### Task material

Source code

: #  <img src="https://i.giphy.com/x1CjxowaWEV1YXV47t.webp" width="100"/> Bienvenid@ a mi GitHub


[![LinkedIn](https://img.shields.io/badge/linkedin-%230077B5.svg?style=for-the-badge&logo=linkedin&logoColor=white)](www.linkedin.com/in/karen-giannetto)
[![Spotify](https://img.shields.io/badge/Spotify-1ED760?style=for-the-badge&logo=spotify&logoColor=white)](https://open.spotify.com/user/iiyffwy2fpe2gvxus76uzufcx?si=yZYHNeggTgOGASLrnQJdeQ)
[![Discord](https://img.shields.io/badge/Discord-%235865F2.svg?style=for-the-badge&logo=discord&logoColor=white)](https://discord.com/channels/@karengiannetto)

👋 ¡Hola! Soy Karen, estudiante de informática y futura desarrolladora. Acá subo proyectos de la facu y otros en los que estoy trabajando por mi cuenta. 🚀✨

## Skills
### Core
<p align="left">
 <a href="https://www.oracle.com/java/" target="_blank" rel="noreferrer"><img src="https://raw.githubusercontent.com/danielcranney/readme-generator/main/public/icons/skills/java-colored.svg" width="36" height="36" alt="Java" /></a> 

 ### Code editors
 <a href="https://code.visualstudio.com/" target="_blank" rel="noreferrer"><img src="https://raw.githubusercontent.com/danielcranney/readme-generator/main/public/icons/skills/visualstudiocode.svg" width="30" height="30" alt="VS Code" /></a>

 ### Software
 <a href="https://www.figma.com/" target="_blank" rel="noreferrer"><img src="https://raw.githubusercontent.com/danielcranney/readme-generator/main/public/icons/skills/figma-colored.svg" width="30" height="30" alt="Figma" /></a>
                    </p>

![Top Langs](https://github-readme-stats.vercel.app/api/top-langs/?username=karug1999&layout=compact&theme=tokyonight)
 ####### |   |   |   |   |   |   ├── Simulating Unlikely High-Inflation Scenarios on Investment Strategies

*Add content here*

### Goal of the exercise
Restate the records word for word, leaving nothing out.

### Answer to the exercise
Source code

: #  <img src="https://i.giphy.com/x1CjxowaWEV1YXV47t.webp" width="100"/> Bienvenid@ a mi GitHub


[![LinkedIn](https://img.shields.io/badge/linkedin-%230077B5.svg?style=for-the-badge&logo=linkedin&logoColor=white)](www.linkedin.com/in/karen-giannetto)
[![Spotify](https://img.shields.io/badge/Spotify-1ED760?style=for-the-badge&logo=spotify&logoColor=white)](https://open.spotify.com/user/iiyffwy2fpe2gvxus76uzufcx?si=yZYHNeggTgOGASLrnQJdeQ)
[![Discord](https://img.shields.io/badge/Discord-%235865F2.svg?style=for-the-badge&logo=discord&logoColor=white)](https://discord.com/channels/@karengiannetto)

👋 ¡Hola! Soy Karen, estudiante de informática y futura desarrolladora. Acá subo proyectos de la facu y otros en los que estoy trabajando por mi cuenta. 🚀✨

## Skills
### Core
<p align="left">
 <a href="https://www.oracle.com/java/" target="_blank" rel="noreferrer"><img src="https://raw.githubusercontent.com/danielcranney/readme-generator/main/public/icons/skills/java-colored.svg" width="36" height="36" alt="Java" /></a> 

 ### Code editors
 <a href="https://code.visualstudio.com/" target="_blank" rel="noreferrer"><img src="https://raw.githubusercontent.com/danielcranney/readme-generator/main/public/icons/skills/visualstudiocode.svg" width="30" height="30" alt="VS Code" /></a>

 ### Software
 <a href="https://www.figma.com/" target="_blank" rel="noreferrer"><img src="https://raw.githubusercontent.com/danielcranney/readme-generator/main/public/icons/skills/figma-colored.svg" width="30" height="30" alt="Figma" /></a>
                    </p>

![Top Langs](https://github-readme-stats.vercel.app/api/top-langs/?username=karug1999&layout=compact&theme=tokyonight)
 ####### |   |   |   |   |   |   ├── Simulating Unlikely High-Inflation Scenarios on Investment Strategies

*Add content here*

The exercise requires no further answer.